- _What this task involves_: All lines from the entries below that contain the string "method" should be copied out.

- _Study material_:
^^^^^^^^^^^^^^^^

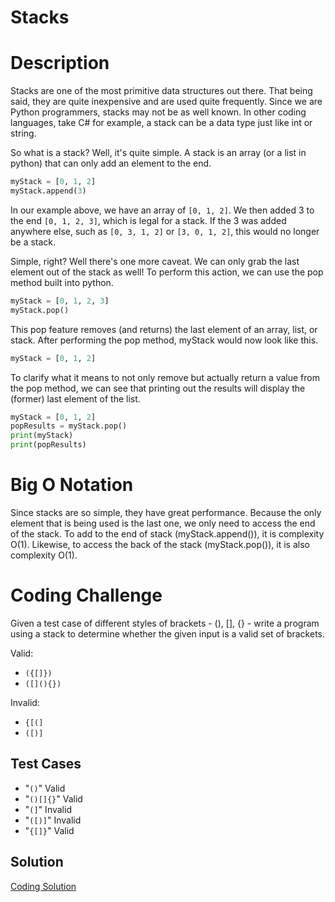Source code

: # Stacks

# Description

Stacks are one of the most primitive data structures out there. That being said, they are quite inexpensive and are used quite frequently. Since we are Python programmers, stacks may not be as well known. In other coding languages, take C# for example, a stack can be a data type just like int or string.

So what is a stack? Well, it's quite simple. A stack is an array (or a list in python) that can only add an element to the end.

```python
myStack = [0, 1, 2]
myStack.append(3)
```

In our example above, we have an array of `[0, 1, 2]`. We then added 3 to the end `[0, 1, 2, 3]`, which is legal for a stack. If the 3 was added anywhere else, such as `[0, 3, 1, 2]` or `[3, 0, 1, 2]`, this would no longer be a stack. 

Simple, right? Well there's one more caveat. We can only grab the last element out of the stack as well! To perform this action, we can use the pop method built into python.

```python
myStack = [0, 1, 2, 3]
myStack.pop()
```

This pop feature removes (and returns) the last element of an array, list, or stack. After performing the pop method, myStack would now look like this.

```python
myStack = [0, 1, 2]
```

To clarify what it means to not only remove but actually return a value from the pop method, we can see that printing out the results will display the (former) last element of the list.

```python
myStack = [0, 1, 2]
popResults = myStack.pop()
print(myStack)
print(popResults)
```

# Big O Notation

Since stacks are so simple, they have great performance. Because the only element that is being used is the last one, we only need to access the end of the stack. To add to the end of stack (myStack.append()), it is complexity O(1). Likewise, to access the back of the stack (myStack.pop()), it is also complexity O(1).

# Coding Challenge

Given a test case of different styles of brackets - (), [], {} - write a program using a stack to determine whether the given input is a valid set of brackets.

Valid:
* `({[]})`
* `([](){})`

Invalid:
* `{[(]`
* `([)]`

## Test Cases
* "`()`"
Valid
* "`()[]{}`"
Valid
* "`(]`"
Invalid
* "`([)]`"
Invalid
* "`{[]}`"
Valid

## Solution

[Coding Solution](https://github.com/mloumeau/Data-Structure-Tutorial/blob/master/pythonFiles/stackSolution.py)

^^^^^^^^^^^^^^^^

- _Final answer_:
Simple, right? Well there's one more caveat. We can only grab the last element out of the stack as well! To perform this action, we can use the pop method built into python.
This pop feature removes (and returns) the last element of an array, list, or stack. After performing the pop method, myStack would now look like this.
To clarify what it means to not only remove but actually return a value from the pop method, we can see that printing out the results will display the (former) last element of the list.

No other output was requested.